* The records *

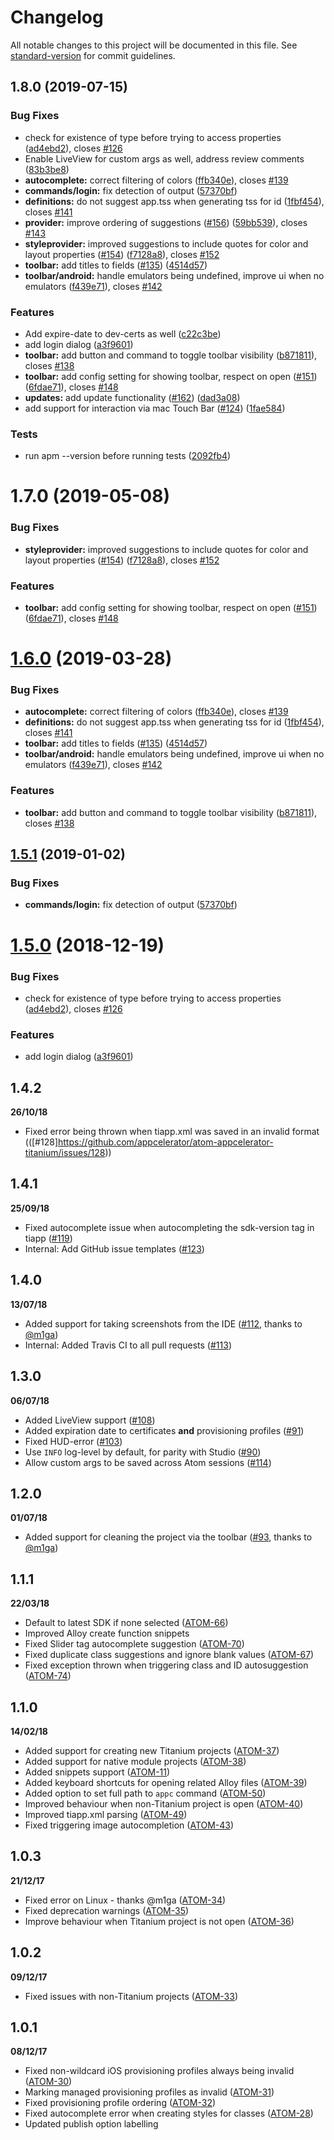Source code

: # Changelog

All notable changes to this project will be documented in this file. See [standard-version](https://github.com/conventional-changelog/standard-version) for commit guidelines.

## 1.8.0 (2019-07-15)


### Bug Fixes

* check for existence of type before trying to access properties ([ad4ebd2](https://github.com/appcelerator/atom-appcelerator-titanium/commit/ad4ebd2)), closes [#126](https://github.com/appcelerator/atom-appcelerator-titanium/issues/126)
* Enable LiveView for custom args as well, address review comments ([83b3be8](https://github.com/appcelerator/atom-appcelerator-titanium/commit/83b3be8))
* **autocomplete:** correct filtering of colors ([ffb340e](https://github.com/appcelerator/atom-appcelerator-titanium/commit/ffb340e)), closes [#139](https://github.com/appcelerator/atom-appcelerator-titanium/issues/139)
* **commands/login:** fix detection of output ([57370bf](https://github.com/appcelerator/atom-appcelerator-titanium/commit/57370bf))
* **definitions:** do not suggest app.tss when generating tss for id ([1fbf454](https://github.com/appcelerator/atom-appcelerator-titanium/commit/1fbf454)), closes [#141](https://github.com/appcelerator/atom-appcelerator-titanium/issues/141)
* **provider:** improve ordering of suggestions ([#156](https://github.com/appcelerator/atom-appcelerator-titanium/issues/156)) ([59bb539](https://github.com/appcelerator/atom-appcelerator-titanium/commit/59bb539)), closes [#143](https://github.com/appcelerator/atom-appcelerator-titanium/issues/143)
* **styleprovider:** improved suggestions to include quotes for color and layout properties ([#154](https://github.com/appcelerator/atom-appcelerator-titanium/issues/154)) ([f7128a8](https://github.com/appcelerator/atom-appcelerator-titanium/commit/f7128a8)), closes [#152](https://github.com/appcelerator/atom-appcelerator-titanium/issues/152)
* **toolbar:** add titles to fields ([#135](https://github.com/appcelerator/atom-appcelerator-titanium/issues/135)) ([4514d57](https://github.com/appcelerator/atom-appcelerator-titanium/commit/4514d57))
* **toolbar/android:** handle emulators being undefined, improve ui when no emulators ([f439e71](https://github.com/appcelerator/atom-appcelerator-titanium/commit/f439e71)), closes [#142](https://github.com/appcelerator/atom-appcelerator-titanium/issues/142)


### Features

* Add expire-date to dev-certs as well ([c22c3be](https://github.com/appcelerator/atom-appcelerator-titanium/commit/c22c3be))
* add login dialog ([a3f9601](https://github.com/appcelerator/atom-appcelerator-titanium/commit/a3f9601))
* **toolbar:** add button and command to toggle toolbar visibility ([b871811](https://github.com/appcelerator/atom-appcelerator-titanium/commit/b871811)), closes [#138](https://github.com/appcelerator/atom-appcelerator-titanium/issues/138)
* **toolbar:** add config setting for showing toolbar, respect on open ([#151](https://github.com/appcelerator/atom-appcelerator-titanium/issues/151)) ([6fdae71](https://github.com/appcelerator/atom-appcelerator-titanium/commit/6fdae71)), closes [#148](https://github.com/appcelerator/atom-appcelerator-titanium/issues/148)
* **updates:** add update functionality ([#162](https://github.com/appcelerator/atom-appcelerator-titanium/issues/162)) ([dad3a08](https://github.com/appcelerator/atom-appcelerator-titanium/commit/dad3a08))
* add support for interaction via mac Touch Bar ([#124](https://github.com/appcelerator/atom-appcelerator-titanium/issues/124)) ([1fae584](https://github.com/appcelerator/atom-appcelerator-titanium/commit/1fae584))


### Tests

* run apm --version before running tests ([2092fb4](https://github.com/appcelerator/atom-appcelerator-titanium/commit/2092fb4))



<a name="1.7.0"></a>
# 1.7.0 (2019-05-08)


### Bug Fixes

* **styleprovider:** improved suggestions to include quotes for color and layout properties ([#154](https://github.com/appcelerator/atom-appcelerator-titanium/issues/154)) ([f7128a8](https://github.com/appcelerator/atom-appcelerator-titanium/commit/f7128a8)), closes [#152](https://github.com/appcelerator/atom-appcelerator-titanium/issues/152)


### Features

* **toolbar:** add config setting for showing toolbar, respect on open ([#151](https://github.com/appcelerator/atom-appcelerator-titanium/issues/151)) ([6fdae71](https://github.com/appcelerator/atom-appcelerator-titanium/commit/6fdae71)), closes [#148](https://github.com/appcelerator/atom-appcelerator-titanium/issues/148)



<a name="1.6.0"></a>
# [1.6.0](https://github.com/appcelerator/atom-appcelerator-titanium/compare/v1.5.1...v1.6.0) (2019-03-28)


### Bug Fixes

* **autocomplete:** correct filtering of colors ([ffb340e](https://github.com/appcelerator/atom-appcelerator-titanium/commit/ffb340e)), closes [#139](https://github.com/appcelerator/atom-appcelerator-titanium/issues/139)
* **definitions:** do not suggest app.tss when generating tss for id ([1fbf454](https://github.com/appcelerator/atom-appcelerator-titanium/commit/1fbf454)), closes [#141](https://github.com/appcelerator/atom-appcelerator-titanium/issues/141)
* **toolbar:** add titles to fields ([#135](https://github.com/appcelerator/atom-appcelerator-titanium/issues/135)) ([4514d57](https://github.com/appcelerator/atom-appcelerator-titanium/commit/4514d57))
* **toolbar/android:** handle emulators being undefined, improve ui when no emulators ([f439e71](https://github.com/appcelerator/atom-appcelerator-titanium/commit/f439e71)), closes [#142](https://github.com/appcelerator/atom-appcelerator-titanium/issues/142)


### Features

* **toolbar:** add button and command to toggle toolbar visibility ([b871811](https://github.com/appcelerator/atom-appcelerator-titanium/commit/b871811)), closes [#138](https://github.com/appcelerator/atom-appcelerator-titanium/issues/138)



<a name="1.5.1"></a>
## [1.5.1](https://github.com/appcelerator/atom-appcelerator-titanium/compare/v1.5.0...v1.5.1) (2019-01-02)


### Bug Fixes

* **commands/login:** fix detection of output ([57370bf](https://github.com/appcelerator/atom-appcelerator-titanium/commit/57370bf))



<a name="1.5.0"></a>
# [1.5.0](https://github.com/appcelerator/atom-appcelerator-titanium/compare/v1.4.2...v1.5.0) (2018-12-19)


### Bug Fixes

* check for existence of type before trying to access properties ([ad4ebd2](https://github.com/appcelerator/atom-appcelerator-titanium/commit/ad4ebd2)), closes [#126](https://github.com/appcelerator/atom-appcelerator-titanium/issues/126)


### Features

* add login dialog ([a3f9601](https://github.com/appcelerator/atom-appcelerator-titanium/commit/a3f9601))


## 1.4.2

**26/10/18**

- Fixed error being thrown when tiapp.xml was saved in an invalid format (([#128]https://github.com/appcelerator/atom-appcelerator-titanium/issues/128))

## 1.4.1

**25/09/18**

- Fixed autocomplete issue when autocompleting the sdk-version tag in tiapp ([#119](https://github.com/appcelerator/atom-appcelerator-titanium/issues/119))
- Internal: Add GitHub issue templates ([#123](https://github.com/appcelerator/atom-appcelerator-titanium/pull/123))

## 1.4.0

**13/07/18**

- Added support for taking screenshots from the IDE ([#112](https://github.com/appcelerator/atom-appcelerator-titanium/pull/112), thanks to [@m1ga](https://github.com/m1ga))
- Internal: Added Travis CI to all pull requests ([#113](https://github.com/appcelerator/atom-appcelerator-titanium/pull/113))

## 1.3.0

**06/07/18**

- Added LiveView support  ([#108](https://github.com/appcelerator/atom-appcelerator-titanium/issues/108))
- Added expiration date to certificates **and** provisioning profiles ([#91](https://github.com/appcelerator/atom-appcelerator-titanium/issues/91))
- Fixed HUD-error  ([#103](https://github.com/appcelerator/atom-appcelerator-titanium/issues/103))
- Use `INFO` log-level by default, for parity with Studio  ([#90](https://github.com/appcelerator/atom-appcelerator-titanium/issues/90))
- Allow custom args to be saved across Atom sessions ([#114](https://github.com/appcelerator/atom-appcelerator-titanium/issues/114))

## 1.2.0

**01/07/18**

- Added support for cleaning the project via the toolbar ([#93](https://github.com/appcelerator/atom-appcelerator-titanium/pull/93), thanks to [@m1ga](https://github.com/m1ga))

## 1.1.1

**22/03/18**

- Default to latest SDK if none selected ([ATOM-66](https://jira.appcelerator.org/browse/ATOM-66))
- Improved Alloy create function snippets
- Fixed Slider tag autocomplete suggestion ([ATOM-70](https://jira.appcelerator.org/browse/ATOM-70))
- Fixed duplicate class suggestions and ignore blank values ([ATOM-67](https://jira.appcelerator.org/browse/ATOM-67))
- Fixed exception thrown when triggering class and ID autosuggestion ([ATOM-74](https://jira.appcelerator.org/browse/ATOM-74))

## 1.1.0

**14/02/18**

- Added support for creating new Titanium projects ([ATOM-37](https://jira.appcelerator.org/browse/ATOM-37))
- Added support for native module projects ([ATOM-38](https://jira.appcelerator.org/browse/ATOM-38))
- Added snippets support ([ATOM-11](https://jira.appcelerator.org/browse/ATOM-11))
- Added keyboard shortcuts for opening related Alloy files ([ATOM-39](https://jira.appcelerator.org/browse/ATOM-39))
- Added option to set full path to `appc` command ([ATOM-50](https://jira.appcelerator.org/browse/ATOM-50))
- Improved behaviour when non-Titanium project is open ([ATOM-40](https://jira.appcelerator.org/browse/ATOM-40))
- Improved tiapp.xml parsing ([ATOM-49](https://jira.appcelerator.org/browse/ATOM-49))
- Fixed triggering image autocompletion ([ATOM-43](https://jira.appcelerator.org/browse/ATOM-43))

## 1.0.3

**21/12/17**

- Fixed error on Linux - thanks @m1ga ([ATOM-34](https://jira.appcelerator.org/browse/ATOM-34))
- Fixed deprecation warnings ([ATOM-35](https://jira.appcelerator.org/browse/ATOM-35))
- Improve behaviour when Titanium project is not open ([ATOM-36](https://jira.appcelerator.org/browse/ATOM-35))

## 1.0.2

**09/12/17**

- Fixed issues with non-Titanium projects ([ATOM-33](https://jira.appcelerator.org/browse/ATOM-33))

## 1.0.1

**08/12/17**

- Fixed non-wildcard iOS provisioning profiles always being invalid ([ATOM-30](https://jira.appcelerator.org/browse/ATOM-30))
- Marking managed provisioning profiles as invalid ([ATOM-31](https://jira.appcelerator.org/browse/ATOM-31))
- Fixed provisioning profile ordering ([ATOM-32](https://jira.appcelerator.org/browse/ATOM-32))
- Fixed autocomplete error when creating styles for classes ([ATOM-28](https://jira.appcelerator.org/browse/ATOM-28))
- Updated publish option labelling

* What you need to do *
Counting the lines above that hold "LiveView", reply with the number and no other words.

* Exercise response *
2